His ideas are proving to be somewhat controversial in the recovery and addiction communities, not so much because of his basic premise, but because of his assertion that these ideas are “new.” (The studies he sites have been well known to psychologists and addiction professionals for years.) He does also seem to oversimplify, in some ways, what is often a very complicated and nuanced problem. And, he calls for the legalization of all recreational drugs as a possible solution, an idea which always sparks a strong debate.
In spite of some of the questionable aspects of his speech, at The Meadows, we do agree with his core principle: that disconnection─ with peers, with communities, with one’s sense of self and/or with a higher power ─ can play a major role in triggering addiction and other behavioral issues.
One of the most important goals we have for our patients at The Meadows is that they learn how to become interdependent. The Meadows Model, developed by Pia Mellody, names dependency as one the four core issues that must be addressed before a person can make a full recovery from addiction or mood disorders. Doing so requires one to reconnect with the child he or she once was. Being too dependent comes from not having needs and wants met as a child. Being anti-dependent comes from being shamed for having needs and wants as child.
Becoming interdependent means learning how to balance your own needs and wants with those of others. If you are interdependent, you are able to ask for help when you need it, help others when they make a reasonable request, and say “no” when necessary to prevent yourself from stretching yourself too thin and becoming resentful.
Without interdependence, there is no recovery. As an addict, the ability to rely on others for help and emotional support, and to give that help and support to others, is critical to staying sober. Without the tools to make and maintain these connections, recovery is impossible to sustain.
A Higher Power
Step 11 in the 12 Step Model for Recovery requires the addict to find a connection with a higher power:
“Sought through prayer and meditation to improve our conscious contact with God as we understand Him, praying only for knowledge of his will for us and the power to carry that out.”

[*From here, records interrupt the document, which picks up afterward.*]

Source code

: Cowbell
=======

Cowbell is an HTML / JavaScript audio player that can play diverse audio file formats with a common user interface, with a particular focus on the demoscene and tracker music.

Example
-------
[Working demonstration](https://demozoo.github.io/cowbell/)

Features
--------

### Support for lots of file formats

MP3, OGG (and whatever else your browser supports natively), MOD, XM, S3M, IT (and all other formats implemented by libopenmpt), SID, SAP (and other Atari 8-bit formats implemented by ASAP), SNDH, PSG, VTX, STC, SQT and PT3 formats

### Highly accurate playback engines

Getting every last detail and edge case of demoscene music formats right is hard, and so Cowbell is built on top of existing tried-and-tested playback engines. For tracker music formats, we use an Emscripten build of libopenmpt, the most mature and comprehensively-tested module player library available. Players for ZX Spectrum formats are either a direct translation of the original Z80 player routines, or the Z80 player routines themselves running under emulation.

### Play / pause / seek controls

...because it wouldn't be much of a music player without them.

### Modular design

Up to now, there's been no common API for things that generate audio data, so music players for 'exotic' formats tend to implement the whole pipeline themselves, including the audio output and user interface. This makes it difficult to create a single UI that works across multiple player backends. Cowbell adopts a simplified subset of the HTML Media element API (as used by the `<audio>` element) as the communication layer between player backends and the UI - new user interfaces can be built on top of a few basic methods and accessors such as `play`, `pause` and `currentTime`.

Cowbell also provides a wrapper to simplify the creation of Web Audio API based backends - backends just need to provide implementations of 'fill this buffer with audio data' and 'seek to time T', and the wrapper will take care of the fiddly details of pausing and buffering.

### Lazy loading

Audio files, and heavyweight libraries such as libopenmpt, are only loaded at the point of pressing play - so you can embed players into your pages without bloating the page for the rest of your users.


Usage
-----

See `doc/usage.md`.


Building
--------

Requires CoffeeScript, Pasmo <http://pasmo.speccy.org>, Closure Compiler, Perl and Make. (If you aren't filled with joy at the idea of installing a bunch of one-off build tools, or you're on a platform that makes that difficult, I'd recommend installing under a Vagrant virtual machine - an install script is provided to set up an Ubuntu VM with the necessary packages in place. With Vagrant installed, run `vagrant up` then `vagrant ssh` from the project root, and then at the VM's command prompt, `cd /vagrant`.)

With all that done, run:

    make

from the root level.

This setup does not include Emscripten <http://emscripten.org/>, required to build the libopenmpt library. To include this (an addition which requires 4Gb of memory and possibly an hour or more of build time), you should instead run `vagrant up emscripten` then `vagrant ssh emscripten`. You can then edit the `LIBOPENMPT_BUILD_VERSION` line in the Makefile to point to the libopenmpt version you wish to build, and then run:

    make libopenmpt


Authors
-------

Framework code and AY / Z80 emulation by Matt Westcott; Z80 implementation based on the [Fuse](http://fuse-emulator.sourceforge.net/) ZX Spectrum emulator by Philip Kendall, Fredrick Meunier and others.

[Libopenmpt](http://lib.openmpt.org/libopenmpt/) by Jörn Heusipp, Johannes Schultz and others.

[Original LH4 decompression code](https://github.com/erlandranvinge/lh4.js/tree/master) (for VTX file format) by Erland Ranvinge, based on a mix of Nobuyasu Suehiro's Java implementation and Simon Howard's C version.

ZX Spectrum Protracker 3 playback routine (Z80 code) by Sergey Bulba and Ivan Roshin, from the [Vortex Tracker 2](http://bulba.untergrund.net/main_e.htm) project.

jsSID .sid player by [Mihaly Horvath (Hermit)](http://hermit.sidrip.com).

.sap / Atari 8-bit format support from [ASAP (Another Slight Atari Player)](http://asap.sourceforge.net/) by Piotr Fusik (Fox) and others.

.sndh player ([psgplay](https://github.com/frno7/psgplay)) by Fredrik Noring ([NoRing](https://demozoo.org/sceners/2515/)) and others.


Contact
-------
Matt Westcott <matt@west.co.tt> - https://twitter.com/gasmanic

In most cases, addicts have either always struggled to connect with God, their Higher Power, or their sense of purpose; or, in some way, they got disconnected along the way. Recovery is about getting connected or reconnected.

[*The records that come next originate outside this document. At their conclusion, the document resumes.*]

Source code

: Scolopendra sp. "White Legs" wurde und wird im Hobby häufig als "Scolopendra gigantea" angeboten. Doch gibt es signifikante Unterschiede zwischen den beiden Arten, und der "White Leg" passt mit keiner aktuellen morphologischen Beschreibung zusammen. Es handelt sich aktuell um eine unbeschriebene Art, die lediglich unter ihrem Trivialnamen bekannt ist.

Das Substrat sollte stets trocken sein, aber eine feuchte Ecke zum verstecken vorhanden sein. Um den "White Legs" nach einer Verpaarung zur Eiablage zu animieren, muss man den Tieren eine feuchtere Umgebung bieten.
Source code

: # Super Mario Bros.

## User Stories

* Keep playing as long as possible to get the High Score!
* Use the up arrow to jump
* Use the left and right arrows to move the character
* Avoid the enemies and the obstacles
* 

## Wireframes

Jim Corrington, Director of The Meadows Outpatient Services, likes to use the analogy of an orange extension cord to explain:
An orange extension cord is useless and without purpose when it’s hanging on the wall. You have to plug it in to a source of power to give it potential. It does not reach its full potential until you plug something else into IT. So, too, an individual must stay plugged in to their source of power, AND, stay connected to others around them to reach sobriety, and with it, their full potential.
How to Reconnect
Addictions manifest in those areas where people are disconnected but seeking to connect. “Faulty wiring” caused by childhood trauma can make it difficult for them to connect with others or with their sense of purpose, so they end up trying to fill the gap with substances or unhealthy behaviors.

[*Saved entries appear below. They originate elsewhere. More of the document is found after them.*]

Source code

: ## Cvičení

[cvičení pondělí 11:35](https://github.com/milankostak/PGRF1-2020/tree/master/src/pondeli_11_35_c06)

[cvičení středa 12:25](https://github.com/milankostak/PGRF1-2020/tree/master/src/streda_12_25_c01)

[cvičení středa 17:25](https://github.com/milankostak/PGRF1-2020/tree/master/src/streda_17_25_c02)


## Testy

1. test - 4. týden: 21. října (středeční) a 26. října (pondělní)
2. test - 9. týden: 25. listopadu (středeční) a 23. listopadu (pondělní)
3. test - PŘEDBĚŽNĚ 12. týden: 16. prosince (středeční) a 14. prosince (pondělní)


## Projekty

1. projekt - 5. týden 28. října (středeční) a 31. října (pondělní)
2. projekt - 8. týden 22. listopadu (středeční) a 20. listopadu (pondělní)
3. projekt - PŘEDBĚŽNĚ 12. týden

At The Meadows, we take a holistic approach to healing that helps patients to reconnect through their minds, bodies and spirits. Therapy sessions and workshops allow them to find out how they became disconnected, to work on ways to build better relationships with others, and to learn how to nurture themselves. Our new brain center helps them to address any dysregulation they may be experiencing in the brain and nervous system. And, physical activities like Yoga, Tai Chi, equine therapy and ropes courses, allow them to gain even deeper insights into themselves.